United States District Court, S.D. West Virginia, Beckley Division

February 19, 2019

TFC. JOHN W. GILKESON, et al., Defendants.


          Omar J. Aboulhosn United States Magistrate Judge.

         Pending before the Court is the issue as to whether Plaintiff has failed to prosecute this civil action.
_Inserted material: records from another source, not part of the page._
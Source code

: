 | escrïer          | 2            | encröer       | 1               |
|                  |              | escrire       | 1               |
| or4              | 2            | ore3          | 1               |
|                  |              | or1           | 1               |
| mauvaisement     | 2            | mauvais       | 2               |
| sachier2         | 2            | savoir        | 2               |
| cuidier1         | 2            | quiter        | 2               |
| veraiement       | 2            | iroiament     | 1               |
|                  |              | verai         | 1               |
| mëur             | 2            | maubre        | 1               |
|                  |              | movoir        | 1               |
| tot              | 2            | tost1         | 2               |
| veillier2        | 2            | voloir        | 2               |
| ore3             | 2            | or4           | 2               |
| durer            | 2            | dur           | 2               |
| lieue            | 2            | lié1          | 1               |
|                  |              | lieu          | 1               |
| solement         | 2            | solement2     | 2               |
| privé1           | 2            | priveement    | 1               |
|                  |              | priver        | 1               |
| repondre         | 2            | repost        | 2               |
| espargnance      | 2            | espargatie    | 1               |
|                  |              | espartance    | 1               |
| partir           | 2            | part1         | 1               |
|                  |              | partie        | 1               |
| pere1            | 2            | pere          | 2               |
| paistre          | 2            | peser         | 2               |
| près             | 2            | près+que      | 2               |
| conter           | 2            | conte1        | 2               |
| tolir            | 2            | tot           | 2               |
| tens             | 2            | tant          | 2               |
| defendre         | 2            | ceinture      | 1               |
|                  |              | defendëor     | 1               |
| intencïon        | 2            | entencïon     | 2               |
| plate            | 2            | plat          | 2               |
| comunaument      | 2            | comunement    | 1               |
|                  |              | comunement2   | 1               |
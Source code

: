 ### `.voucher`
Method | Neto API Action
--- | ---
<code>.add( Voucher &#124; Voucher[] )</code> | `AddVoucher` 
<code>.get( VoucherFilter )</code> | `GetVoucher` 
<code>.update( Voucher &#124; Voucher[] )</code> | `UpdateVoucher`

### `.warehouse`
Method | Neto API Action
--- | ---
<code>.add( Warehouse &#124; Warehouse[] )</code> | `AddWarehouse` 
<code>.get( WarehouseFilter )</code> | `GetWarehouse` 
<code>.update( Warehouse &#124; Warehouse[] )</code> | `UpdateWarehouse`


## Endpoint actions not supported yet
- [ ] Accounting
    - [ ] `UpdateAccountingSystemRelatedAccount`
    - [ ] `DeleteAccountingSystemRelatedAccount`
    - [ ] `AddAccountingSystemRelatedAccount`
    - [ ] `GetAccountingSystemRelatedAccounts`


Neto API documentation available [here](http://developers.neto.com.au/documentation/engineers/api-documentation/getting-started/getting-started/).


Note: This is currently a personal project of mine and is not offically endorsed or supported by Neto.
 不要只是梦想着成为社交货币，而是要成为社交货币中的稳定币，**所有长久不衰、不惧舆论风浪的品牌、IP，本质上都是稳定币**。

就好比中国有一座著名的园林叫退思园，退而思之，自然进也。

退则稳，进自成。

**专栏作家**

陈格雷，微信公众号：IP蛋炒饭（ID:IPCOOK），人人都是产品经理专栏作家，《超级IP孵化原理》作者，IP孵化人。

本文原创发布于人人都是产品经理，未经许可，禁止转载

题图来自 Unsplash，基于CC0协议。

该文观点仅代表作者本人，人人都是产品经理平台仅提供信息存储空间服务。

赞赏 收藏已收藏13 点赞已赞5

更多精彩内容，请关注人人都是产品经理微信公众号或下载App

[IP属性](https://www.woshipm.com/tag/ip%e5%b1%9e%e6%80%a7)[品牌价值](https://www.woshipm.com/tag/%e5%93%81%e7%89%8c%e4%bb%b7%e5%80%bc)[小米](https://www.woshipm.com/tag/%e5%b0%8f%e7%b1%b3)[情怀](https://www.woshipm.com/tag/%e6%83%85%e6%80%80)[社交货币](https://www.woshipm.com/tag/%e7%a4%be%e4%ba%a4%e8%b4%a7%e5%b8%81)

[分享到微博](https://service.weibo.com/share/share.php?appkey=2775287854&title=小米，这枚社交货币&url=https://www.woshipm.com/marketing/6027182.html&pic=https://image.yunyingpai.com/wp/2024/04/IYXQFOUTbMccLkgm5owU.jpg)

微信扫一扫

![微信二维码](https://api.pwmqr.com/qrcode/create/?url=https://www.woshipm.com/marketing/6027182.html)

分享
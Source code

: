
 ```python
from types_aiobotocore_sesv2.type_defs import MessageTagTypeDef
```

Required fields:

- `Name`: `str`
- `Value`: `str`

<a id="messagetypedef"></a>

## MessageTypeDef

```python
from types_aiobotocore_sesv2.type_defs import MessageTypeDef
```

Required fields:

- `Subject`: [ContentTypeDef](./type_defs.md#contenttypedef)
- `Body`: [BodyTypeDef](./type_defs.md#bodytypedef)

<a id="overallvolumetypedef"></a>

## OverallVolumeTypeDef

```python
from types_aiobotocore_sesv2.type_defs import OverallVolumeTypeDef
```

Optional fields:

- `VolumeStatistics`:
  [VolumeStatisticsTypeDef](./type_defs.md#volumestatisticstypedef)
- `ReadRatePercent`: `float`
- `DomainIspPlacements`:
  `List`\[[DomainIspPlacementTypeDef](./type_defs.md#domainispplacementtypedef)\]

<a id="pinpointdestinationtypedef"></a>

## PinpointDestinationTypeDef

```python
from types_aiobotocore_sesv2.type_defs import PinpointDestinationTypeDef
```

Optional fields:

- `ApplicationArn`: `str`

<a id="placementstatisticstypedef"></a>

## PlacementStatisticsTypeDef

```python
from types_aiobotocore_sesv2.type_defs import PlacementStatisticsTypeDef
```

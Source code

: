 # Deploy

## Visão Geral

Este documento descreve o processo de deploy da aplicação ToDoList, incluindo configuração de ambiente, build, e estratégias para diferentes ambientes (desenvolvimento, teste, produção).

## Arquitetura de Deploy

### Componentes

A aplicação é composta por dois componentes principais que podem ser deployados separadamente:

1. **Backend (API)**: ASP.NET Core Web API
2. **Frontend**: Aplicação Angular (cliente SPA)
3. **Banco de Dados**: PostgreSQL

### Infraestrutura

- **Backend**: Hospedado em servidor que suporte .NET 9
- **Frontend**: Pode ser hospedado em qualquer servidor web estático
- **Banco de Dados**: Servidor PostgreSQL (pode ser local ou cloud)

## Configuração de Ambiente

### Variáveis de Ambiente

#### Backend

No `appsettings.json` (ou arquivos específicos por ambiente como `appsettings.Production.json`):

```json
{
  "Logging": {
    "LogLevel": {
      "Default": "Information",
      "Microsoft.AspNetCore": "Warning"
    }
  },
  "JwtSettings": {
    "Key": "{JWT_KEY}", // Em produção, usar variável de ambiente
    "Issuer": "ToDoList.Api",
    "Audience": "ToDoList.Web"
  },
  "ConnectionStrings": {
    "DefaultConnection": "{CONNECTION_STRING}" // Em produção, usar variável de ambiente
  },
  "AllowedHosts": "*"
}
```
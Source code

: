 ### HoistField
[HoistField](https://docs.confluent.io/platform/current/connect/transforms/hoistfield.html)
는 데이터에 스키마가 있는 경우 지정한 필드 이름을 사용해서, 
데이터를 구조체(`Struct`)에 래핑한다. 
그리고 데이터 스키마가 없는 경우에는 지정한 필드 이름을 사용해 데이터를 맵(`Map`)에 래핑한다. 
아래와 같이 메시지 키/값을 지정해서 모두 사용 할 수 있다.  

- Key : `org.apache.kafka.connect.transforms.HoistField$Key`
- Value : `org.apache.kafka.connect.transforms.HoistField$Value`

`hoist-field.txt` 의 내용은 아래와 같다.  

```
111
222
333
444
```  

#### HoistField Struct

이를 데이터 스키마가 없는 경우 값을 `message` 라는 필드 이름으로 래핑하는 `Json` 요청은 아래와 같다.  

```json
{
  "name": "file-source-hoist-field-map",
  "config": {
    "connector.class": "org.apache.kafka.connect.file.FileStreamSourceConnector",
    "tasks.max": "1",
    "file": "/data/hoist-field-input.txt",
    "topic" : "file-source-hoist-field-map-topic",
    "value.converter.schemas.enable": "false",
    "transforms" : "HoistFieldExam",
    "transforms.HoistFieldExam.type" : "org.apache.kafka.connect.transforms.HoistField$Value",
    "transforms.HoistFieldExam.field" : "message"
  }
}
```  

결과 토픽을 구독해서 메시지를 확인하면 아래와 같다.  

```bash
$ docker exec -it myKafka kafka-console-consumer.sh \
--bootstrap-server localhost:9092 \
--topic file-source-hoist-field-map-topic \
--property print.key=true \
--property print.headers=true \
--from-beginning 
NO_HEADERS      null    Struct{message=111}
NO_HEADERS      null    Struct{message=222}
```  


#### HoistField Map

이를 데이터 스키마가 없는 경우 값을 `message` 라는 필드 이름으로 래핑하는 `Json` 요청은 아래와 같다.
For the reasons explained below, the undersigned respectfully recommends that the District Court dismiss this action without prejudice and deny Defendants' Motions for Summary Judgment (Document Nos. 74 and 76) as moot.


         On March 12, 2018, Plaintiff, acting pro se, filed his Application to Proceed Without Prepayment of Fees and Complaint claiming entitlement to relief pursuant to Title 42 U.S.C. § 1983.[1] (Document Nos. 1 and 3.) In his Complaint, Plaintiff names the following as Defendants: (1) Trooper First Class John W. Gilkeson, West Virginia State Police; (2) Corporal M.A. Agee, West Virginia State Police; and (3) Deputy Sheriff J.L. Pachis, Greenbrier County Sheriff's Office. (Document No. 3, pp. 2 - 3.) Plaintiff alleges that on March 13, 2016, Defendants conducted an illegal search of seizure in violation of his Fourth Amendment rights. (Id., pp. 4 - 5.) Plaintiff alleges that Defendants demanded entry into his apartment, without a warrant. (Id.)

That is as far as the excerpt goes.